- 1 pound grape or cherry tomatoes, halved
4 tablespoons extra-virgin olive oil, divided
6 ounces thickly sliced pancetta, cut into 1/2 inch pieces
1 pound bucatini or thick spaghetti
8 ounces arugula (baby or regular)
1/2 cup freshly grated pecorino romano (or parmesan) cheese
- Preheat oven to 275ºF.
On a rimmed baking sheet, set the tomatoes cut-sides up and drizzle with 3 tablespoons of the olive oil. Season well with salt and pepper. Roast in the oven until their juices exude and they begin to shrivel, about 15 minutes, or longer if time allows.
Meanwhile, bring a large pot of salted water to a rolling boil.
Warm the remaining one tablespoon of olive oil in a large skillet and over medium heat. Add the pancetta and saute until the fat renders and the meat turns crispy, 12 to 15 minutes. Tip off about half the rendered fat. When the tomatoes are ready, scrape them (and their juices) into the skillet and cook, stirring occasionally, for about 5 minutes. Remove from the heat. Cover to keep warm.

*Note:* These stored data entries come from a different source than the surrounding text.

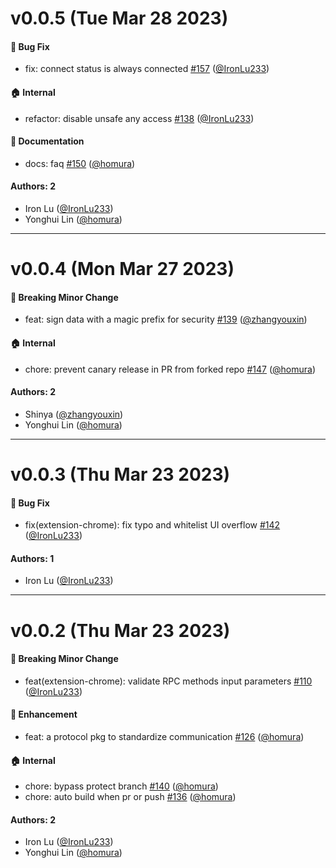 # v0.0.5 (Tue Mar 28 2023)

#### 🐛 Bug Fix

- fix: connect status is always connected [#157](https://github.com/ckb-js/nexus/pull/157) ([@IronLu233](https://github.com/IronLu233))

#### 🏠 Internal

- refactor: disable unsafe any access [#138](https://github.com/ckb-js/nexus/pull/138) ([@IronLu233](https://github.com/IronLu233))

#### 📝 Documentation

- docs: faq [#150](https://github.com/ckb-js/nexus/pull/150) ([@homura](https://github.com/homura))

#### Authors: 2

- Iron Lu ([@IronLu233](https://github.com/IronLu233))
- Yonghui Lin ([@homura](https://github.com/homura))

---

# v0.0.4 (Mon Mar 27 2023)

#### 🔨 Breaking Minor Change

- feat: sign data with a magic prefix for security [#139](https://github.com/ckb-js/nexus/pull/139) ([@zhangyouxin](https://github.com/zhangyouxin))

#### 🏠 Internal

- chore: prevent canary release in PR from forked repo [#147](https://github.com/ckb-js/nexus/pull/147) ([@homura](https://github.com/homura))

#### Authors: 2

- Shinya ([@zhangyouxin](https://github.com/zhangyouxin))
- Yonghui Lin ([@homura](https://github.com/homura))

---

# v0.0.3 (Thu Mar 23 2023)

#### 🐛 Bug Fix

- fix(extension-chrome): fix typo and whitelist UI overflow [#142](https://github.com/ckb-js/nexus/pull/142) ([@IronLu233](https://github.com/IronLu233))

#### Authors: 1

- Iron Lu ([@IronLu233](https://github.com/IronLu233))

---

# v0.0.2 (Thu Mar 23 2023)

#### 🔨 Breaking Minor Change

- feat(extension-chrome): validate RPC methods input parameters [#110](https://github.com/ckb-js/nexus/pull/110) ([@IronLu233](https://github.com/IronLu233))

#### 🚀 Enhancement

- feat: a protocol pkg to standardize communication [#126](https://github.com/ckb-js/nexus/pull/126) ([@homura](https://github.com/homura))

#### 🏠 Internal

- chore: bypass protect branch [#140](https://github.com/ckb-js/nexus/pull/140) ([@homura](https://github.com/homura))
- chore: auto build when pr or push [#136](https://github.com/ckb-js/nexus/pull/136) ([@homura](https://github.com/homura))

#### Authors: 2

- Iron Lu ([@IronLu233](https://github.com/IronLu233))
- Yonghui Lin ([@homura](https://github.com/homura))
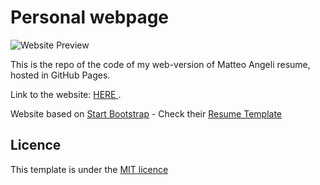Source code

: # Personal webpage
![Website Preview](https://github.com/biotheo/biotheo.github.io/blob/main/GitHub_accessories/Repo_Pciture.PNG)


This is the repo of the code of my web-version of Matteo Angeli resume, hosted in GitHub Pages.

Link to the website: <a href="https://biotheo.github.io"> HERE </a>.

Website based on <a href="https://startbootstrap.com">Start Bootstrap</a> - Check their <a href="https://github.com/StartBootstrap/startbootstrap-resume">Resume Template</a>

## Licence
This template is under the <a href="https://github.com/biotheo/biotheo.github.io/blob/main/LICENCE">MIT licence</a>
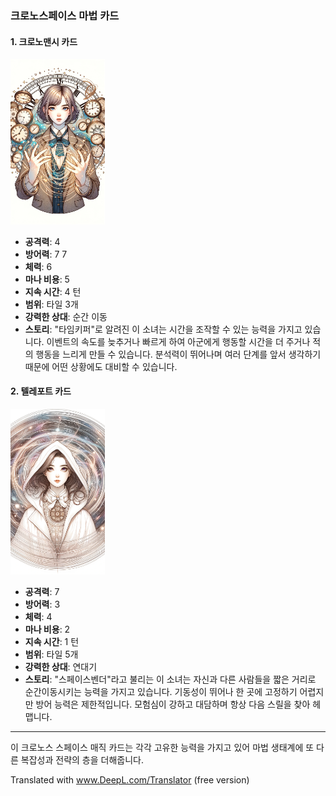 ### 크로노스페이스 마법 카드

#### 1. 크로노맨시 카드
  <img src="./Timekeeper.png" width="30%"></img>

- **공격력**: 4
- **방어력**: 7 7
- **체력**: 6
- **마나 비용**: 5
- **지속 시간**: 4 턴
- **범위**: 타일 3개
- **강력한 상대**: 순간 이동
- **스토리**: "타임키퍼"로 알려진 이 소녀는 시간을 조작할 수 있는 능력을 가지고 있습니다. 이벤트의 속도를 늦추거나 빠르게 하여 아군에게 행동할 시간을 더 주거나 적의 행동을 느리게 만들 수 있습니다. 분석력이 뛰어나며 여러 단계를 앞서 생각하기 때문에 어떤 상황에도 대비할 수 있습니다.

#### 2. 텔레포트 카드
  <img src="./Spacebender.png" width="30%"></img>

- **공격력**: 7
- **방어력**: 3
- **체력**: 4
- **마나 비용**: 2
- **지속 시간**: 1 턴
- **범위**: 타일 5개
- **강력한 상대**: 연대기
- **스토리**: "스페이스벤더"라고 불리는 이 소녀는 자신과 다른 사람들을 짧은 거리로 순간이동시키는 능력을 가지고 있습니다. 기동성이 뛰어나 한 곳에 고정하기 어렵지만 방어 능력은 제한적입니다. 모험심이 강하고 대담하며 항상 다음 스릴을 찾아 헤맵니다.

---

이 크로노스 스페이스 매직 카드는 각각 고유한 능력을 가지고 있어 마법 생태계에 또 다른 복잡성과 전략의 층을 더해줍니다.

Translated with www.DeepL.com/Translator (free version)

Add the pasta to the boiling water and cook according to package directions, until al dente. Before draining, reserve 1 cup of pasta water. Drain.
Transfer the pasta to the skillet with the tomatoes and toss to combine thoroughly. Add a bit of the pasta water to loosen the sauce, then toss in the arugula one handful at a time, turning everything with tongs so the heat wilts the arugula. Serve hot, sprinkled with the grated pecorino.